Jutland Construction Corp. v. Director, Division of Taxation

4 N.J. Tax 230
CourtNew Jersey Tax Court
DecidedMarch 3, 1982
StatusPublished
Cited by2 cases

This text of 4 N.J. Tax 230 (Jutland Construction Corp. v. Director, Division of Taxation) is published on Counsel Stack Legal Research, covering New Jersey Tax Court primary law. Counsel Stack provides free access to over 12 million legal documents including statutes, case law, regulations, and constitutions.

Bluebook
Jutland Construction Corp. v. Director, Division of Taxation, 4 N.J. Tax 230 (N.J. Super.

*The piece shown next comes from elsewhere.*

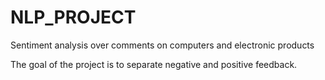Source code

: # NLP_PROJECT
Sentiment analysis over comments on computers and electronic products

The goal of the project is to separate negative and positive feedback.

Ct. 1982).

Opinion

CONLEY, J. T. C.

Plaintiff applied to the Director of the Division of Taxation for a sales tax refund in connection with taxes it had paid during the construction of a senior citizen housing project in the Town of Newton in Sussex County. The Director denied plaintiff’s claim for refund and this action followed.

The parties stipulated the facts. The real property on which the housing project was later built was purchased by the Newton Housing Authority in 1971. The Authority decided to build an 80-unit, low-income senior citizen apartment complex on.the property on a basis known by the U. S. Department of Housing and Urban Development as “turnkey construction.” The name “turnkey” is apparently a shorthand reference derived from the practice of a local housing authority paying the developer upon completion of construction and upon his “turning over of the keys.” See Lehigh Constr. Co. v. Orange Housing Auth., 56 N.J. 447, 450, 267 A.2d 41 (1970).

In its Turnkey Handbook, HUD describes turnkey construction in these general terms:

Under the Turnkey method, a developer or builder who owns a site or an option, or can obtain one, may submit, in response to an invitation from a Local Housing Authority (LHA), a proposal to build housing of good design, quality, and workmanship for low-income families. If the developer’s proposal is accept[232]*232able to the LHA and [HUD], the LHA will enter into a Contract of Sale under which the LHA agrees to purchase the completed development. This contract will be backed up by the financial assistance commitment of the United States of America, acting through HUD, to the LHA. .., and it will enable the developer to secure commercial construction financing in his usual way.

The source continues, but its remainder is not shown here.